Immobilization of trypsin in organic and aqueous media for enzymatic peptide synthesis and hydrolysis reactions

Immobilization of enzymes onto different carriers increases enzyme's stability and reusability within biotechnological and pharmaceutical applications. However, some immobilization techniques are associated with loss of enzymatic specificity and/or activity. Possible reasons for this loss are mass transport limitations or structural changes. For this reason an immobilization method must be selected depending on immobilisate's demands. In this work different immobilization media were compared towards the synthetic and hydrolytic activities of immobilized trypsin as model enzyme on magnetic micro-particles.

By immobilizing trypsin in dioxane, a beneficial effect on the synthetic trypsin activity resilience compared to aqueous immobilization medium was shown. The results indicate a substantial potential of the micro-aqueous organic protease immobilization method for preservation of enzymatic activity during enzyme coupling step. These results may be of substantial interest for enzymatic peptide synthesis reactions at mild conditions with high selectivity in industrial drug production.

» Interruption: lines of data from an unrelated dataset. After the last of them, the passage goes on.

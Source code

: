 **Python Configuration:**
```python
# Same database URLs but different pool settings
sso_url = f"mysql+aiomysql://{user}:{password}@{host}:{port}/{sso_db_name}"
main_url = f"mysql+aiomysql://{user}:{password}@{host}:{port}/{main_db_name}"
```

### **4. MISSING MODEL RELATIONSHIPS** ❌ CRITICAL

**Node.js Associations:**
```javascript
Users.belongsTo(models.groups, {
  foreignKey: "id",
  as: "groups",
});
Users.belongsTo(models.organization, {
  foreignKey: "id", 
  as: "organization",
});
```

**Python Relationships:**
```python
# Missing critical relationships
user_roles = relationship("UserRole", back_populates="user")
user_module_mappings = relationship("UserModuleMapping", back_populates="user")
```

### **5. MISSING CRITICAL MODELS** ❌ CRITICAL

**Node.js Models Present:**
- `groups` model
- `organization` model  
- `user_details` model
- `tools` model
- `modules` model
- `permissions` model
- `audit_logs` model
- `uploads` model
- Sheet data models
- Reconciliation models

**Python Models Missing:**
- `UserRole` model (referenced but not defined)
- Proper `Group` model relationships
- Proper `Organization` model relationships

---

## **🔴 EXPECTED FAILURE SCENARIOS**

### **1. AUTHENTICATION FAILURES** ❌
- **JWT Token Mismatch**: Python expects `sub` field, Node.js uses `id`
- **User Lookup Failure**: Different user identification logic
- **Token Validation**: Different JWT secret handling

Porcine trypsin immobilization was carried out in organic and aqueous media with magnetic microparticles. The immobilization conditions in organic solvent were optimized for a peptide synthesis reaction. The highest carrier activity was achieved at 1 % of water (v/v) in dioxane. The resulting immobilizate could be used over ten cycles with activity retention of 90 % in peptide synthesis reaction in 80 % (v/v) ethanol and in hydrolysis reaction with activity retention of 87 % in buffered aqueous solution. Further, the optimized method was applied in peptide synthesis and hydrolysis reactions in comparison to an aqueous immobilization method varying the protein input. The dioxane immobilization method showed a higher activity coupling yield by factor 2 in peptide synthesis with a maximum activity coupling yield of 19.2 % compared to aqueous immobilization. The hydrolysis activity coupling yield displayed a maximum value of 20.4 % in dioxane immobilization method while the aqueous method achieved a maximum value of 38.5 %. Comparing the specific activity yields of the tested immobilization methods revealed maximum values of 5.2 % and 100 % in peptide synthesis and 33.3 % and 87.5 % in hydrolysis reaction for the dioxane and aqueous method, respectively. Conclusions: By immobilizing trypsin in dioxane, a beneficial effect on the synthetic trypsin activity resilience compared to aqueous immobilization medium was shown. The results indicate a substantial potential of the micro-aqueous organic protease immobilization method for preservation of enzymatic activity during enzyme coupling step. These results may be of substantial interest for enzymatic peptide synthesis reactions at mild conditions with high selectivity in industrial drug production.